NTSB investigators, after reviewing the plane’s cockpit safety recorder, said Wednesday that Barkin and his co-pilot spent some of their final moments discussing a “control” problem and what their options might be. The cockpit tape shut off automatically five seconds before impact as it is designed to do. The NTSB would not comment on the pilot’s last transmission, saying it was not “relevant” to the cause of the crash.

NTSB investigators also said that Barkin was cleared by the controllers to do whatever was necessary to maintain a safe distance between his plane and the 757, including making an S-turn maneuver. The Westwind was 2.1 miles behind the B-757 when it crashed.

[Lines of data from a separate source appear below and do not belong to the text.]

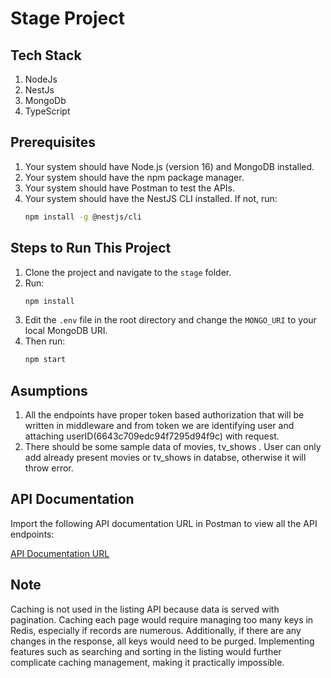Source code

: # Stage Project

## Tech Stack

1. NodeJs
2. NestJs
3. MongoDb
4. TypeScript

## Prerequisites

1. Your system should have Node.js (version 16) and MongoDB installed.
2. Your system should have the npm package manager.
3. Your system should have Postman to test the APIs.
4. Your system should have the NestJS CLI installed. If not, run:
   ```bash
   npm install -g @nestjs/cli
   ```

## Steps to Run This Project

1. Clone the project and navigate to the `stage` folder.
2. Run:
   ```bash
   npm install
   ```
3. Edit the `.env` file in the root directory and change the `MONGO_URI` to your local MongoDB URI.
4. Then run:
   ```bash
   npm start
   ```
## Asumptions

1. All the endpoints have proper token based authorization that will be written in middleware and from token we are identifying user and attaching userID(6643c709edc94f7295d94f9c) with request.
2. There should be some sample data of movies, tv_shows . User can only add already present movies or tv_shows in databse, otherwise it will throw error.

## API Documentation

Import the following API documentation URL in Postman to view all the API endpoints:

[API Documentation URL](https://api.postman.com/collections/11763701-58742bac-cbc6-45e7-8fe3-6603fa1530f1?access_key=PMAT-01HYEB6P3BZFDRHTSK71FSV8S4)

## Note

Caching is not used in the listing API because data is served with pagination. Caching each page would require managing too many keys in Redis, especially if records are numerous. Additionally, if there are any changes in the response, all keys would need to be purged. Implementing features such as searching and sorting in the listing would further complicate caching management, making it practically impossible.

Some pilots and controllers had speculated that the crash might lead the FAA to prohibit small planes from flying under visual flight rules when landing or taking off behind a 757 and instead require instrument-guided landings and takeoffs.

“With the 757s and 767s, the controllers don’t understand these planes either,” said a corporate jet pilot who regularly flies in and out of Southern California airports and who asked not to be identified. “The 757s generate these horizontal tornadoes with 200-knot winds. You don’t ever want to confront them.”

Hinson’s directive may be the first of a series of safety changes involving the 757.

Earlier this week, Don Llorente, the NTSB officer investigating the Santa Ana crash, said he would make an “urgent” recommendation to the FAA that 757s be put in the same “heavy” classification as the larger 747s and other jumbo jets so that they receive special handling.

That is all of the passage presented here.